3. Training Methods. Combat systems training must be based on realistic and challenging tactical/casualty control situations. CSTT will use training methods tailored to specific objectives. The following paragraphs provide guidelines for CSTT development and implementation of tactical and casualty control scenarios in support of combat systems training. In addition to drills and scenarios, seminars and training lectures may be incorporated in the CSTT training plan for tactics, new systems, new procedures, general damage control procedures, etc.

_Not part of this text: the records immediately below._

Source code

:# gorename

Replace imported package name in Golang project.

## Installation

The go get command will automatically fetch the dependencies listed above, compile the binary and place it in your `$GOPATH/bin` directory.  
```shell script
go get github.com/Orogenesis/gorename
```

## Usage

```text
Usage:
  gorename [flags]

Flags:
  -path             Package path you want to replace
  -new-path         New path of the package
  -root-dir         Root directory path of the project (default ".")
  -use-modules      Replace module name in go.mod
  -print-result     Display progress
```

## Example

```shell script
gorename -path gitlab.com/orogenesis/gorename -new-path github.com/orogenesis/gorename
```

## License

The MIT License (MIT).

a. CSTT Tactical Training. Tactical training is supported by the accomplishment of tactical scenarios. Operational scenarios will be developed to hone operator, technician, and watch team skills further in support of the ship's mission. These scenarios will include execution and evaluation of existing and newly developed tactics (TACNOTES, TACMEMOS, Class Tactical Manual, Battle Orders, etc.). To properly plan a training scenario, the team leader must address the following:
(1) Training objectives.
(3) The intention of the training (i.e. who is to be trained).
(4) Embedded training devices/availability of required services.

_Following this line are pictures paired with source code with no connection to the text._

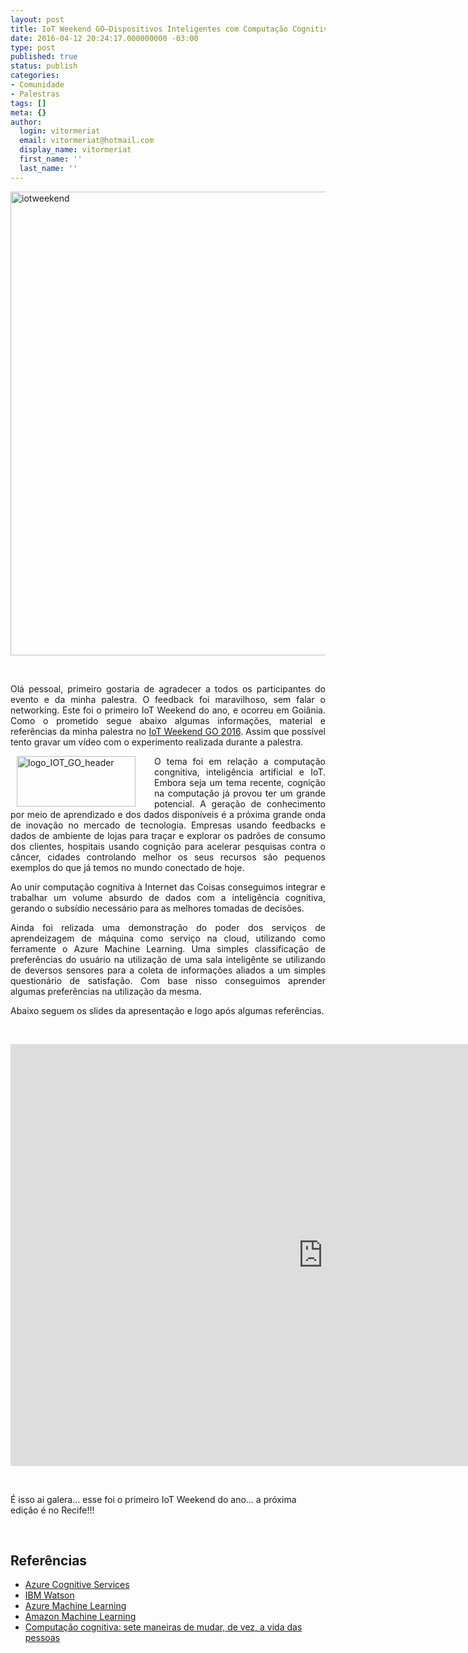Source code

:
 ```yaml
---
layout: post
title: IoT Weekend GO–Dispositivos Inteligentes com Computação Cognitiva e IA
date: 2016-04-12 20:24:17.000000000 -03:00
type: post
published: true
status: publish
categories:
- Comunidade
- Palestras
tags: []
meta: {}
author:
  login: vitormeriat
  email: vitormeriat@hotmail.com
  display_name: vitormeriat
  first_name: ''
  last_name: ''
---
```

<p><a href="http://meriat-blog.azurewebsites.net/wp-content/uploads/2016/04/iotweekend.jpg"><img title="iotweekend" style="border-top: 0px; border-right: 0px; background-image: none; border-bottom: 0px; float: none; padding-top: 0px; padding-left: 0px; margin-left: auto; border-left: 0px; display: block; padding-right: 0px; margin-right: auto" border="0" alt="iotweekend" src="{{ site.baseurl }}/assets/iotweekend_thumb.jpg" width="990" height="742" /></a>
<p align="justify">&nbsp;</p>
<p align="justify">Olá pessoal, primeiro gostaria de agradecer a todos os participantes do evento e da minha palestra. O feedback foi maravilhoso, sem falar o networking. Este foi o primeiro IoT Weekend do ano, e ocorreu em Goiânia. Como o prometido segue abaixo algumas informações, material e referências da minha palestra no <a href="http://www.iotweekend.com.br/2016/Goiania/index.html" target="_blank">IoT Weekend GO 2016</a>. Assim que possível tento gravar um vídeo com o experimento realizada durante a palestra.</p>
<p align="justify"><a href="http://meriat-blog.azurewebsites.net/wp-content/uploads/2016/04/logo_IOT_GO_header.png"><img title="logo_IOT_GO_header" style="border-top: 0px; border-right: 0px; background-image: none; border-bottom: 0px; float: left; padding-top: 0px; padding-left: 0px; border-left: 0px; margin: 0px 30px 0px 10px; display: inline; padding-right: 0px" border="0" alt="logo_IOT_GO_header" src="{{ site.baseurl }}/assets/logo_IOT_GO_header_thumb.png" width="190" align="left" height="81" /></a>O tema foi em relação a computação congnitiva, inteligência artificial e IoT. Embora seja um tema recente, cognição na computação já provou ter um grande potencial. A geração de conhecimento por meio de aprendizado e dos dados disponíveis é a próxima grande onda de inovação no mercado de tecnologia. Empresas usando feedbacks e dados de ambiente de lojas para traçar e explorar os padrões de consumo dos clientes, hospitais usando cognição para acelerar pesquisas contra o câncer, cidades controlando melhor os seus recursos são pequenos exemplos do que já temos no mundo conectado de hoje. </p>
<p><!--more-->
<p align="justify">Ao unir computação cognitiva à Internet das Coisas conseguimos integrar e trabalhar um volume absurdo de dados com a inteligência cognitiva, gerando o subsídio necessário para as melhores tomadas de decisões.
<p align="justify">Ainda foi relizada uma demonstração do poder dos serviços de aprendeizagem de máquina como serviço na cloud, utilizando como ferramente o Azure Machine Learning. Uma simples classificação de preferências do usuário na utilização de uma sala inteligênte se utilizando de deversos sensores para a coleta de informações aliados a um simples questionário de satisfação. Com base nisso conseguimos aprender algumas preferências na utilização da mesma.
<p align="justify">Abaixo seguem os slides da apresentação e logo após algumas referências.
<p align="justify">&nbsp;
<p><iframe style="height: 675px; width: 1000px" marginheight="0" src="https://www.slideshare.net/slideshow/embed_code/key/6aR1nnfD1bZfI1" frameborder="0" width="998" marginwidth="0" scrolling="no"> </iframe></p>
<p>&nbsp;</p>
<p>É isso ai galera… esse foi o primeiro IoT Weekend do ano… a próxima edição é no Recife!!!</p>
<p>&nbsp;</p>
<h2>Referências</h2>
<ul>
<li><a href="https://azure.microsoft.com/en-us/services/cognitive-services/" target="_blank">Azure Cognitive Services</a></li>
<li><a href="http://www.ibm.com/smarterplanet/us/en/ibmwatson/" target="_blank">IBM Watson</a></li>
<li><a href="https://azure.microsoft.com/en-us/services/machine-learning/" target="_blank">Azure Machine Learning</a></li>
<li><a href="https://aws.amazon.com/pt/machine-learning/" target="_blank">Amazon Machine Learning</a></li>
<li><a href="http://epoca.globo.com/vida/noticia/2015/06/sete-maneiras-de-computacao-cognitiva-mudar-vida-das-pessoas.html" target="_blank">Computação cognitiva: sete maneiras de mudar, de vez, a vida das pessoas</a></li>
</ul></p></p>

(5) An appropriate exercise time line on which to organize scenario events..
(6) Availability and status of equipment.
(7) Geopolitical situation.
b. CSTT Technical Training.
(1) Scenarios will be developed for various skill levels and designed to progressively challenge personnel. Scenarios of varying degrees of technical difficulty (i.e. tripped breakers versus faulty power supply components) will be conducted according to trainee's skill / experience. Continuous improvement of ship generated drill guides will be necessary as training and watch team expertise develops.
(2) Combat System Casualty Control Scenario Development. Selected casualty control drill guides are inserted into the tactical exercise time-line. The tactical exercise may then be modified in order to allow for expected casualty control response while maintaining the possibility of successfully completing the tactical drill.
(3) Areas requiring specific attention:
(a) Casualty symptom recognition and reporting
(b) Internal communications
(c) Situational awareness
4. Relationship to Ship’s Electronic Readiness Team (SERT). The CSTT Coordinator is normally the System Test Officer (STO). Per reference (a), the STO is also the head of the SERT team.
a. While not a training team, per se, the SERT plays an important role in support of combat systems training through assessment of equipment readiness, maintenance management, testing, and test scheduling.
b. The SERT organization should provide the ship with the requisite integrated technical and operator expertise to maintain, troubleshoot, and monitor the combat systems and associated support systems effectively in order to attain and sustain the highest degree of combat readiness and training.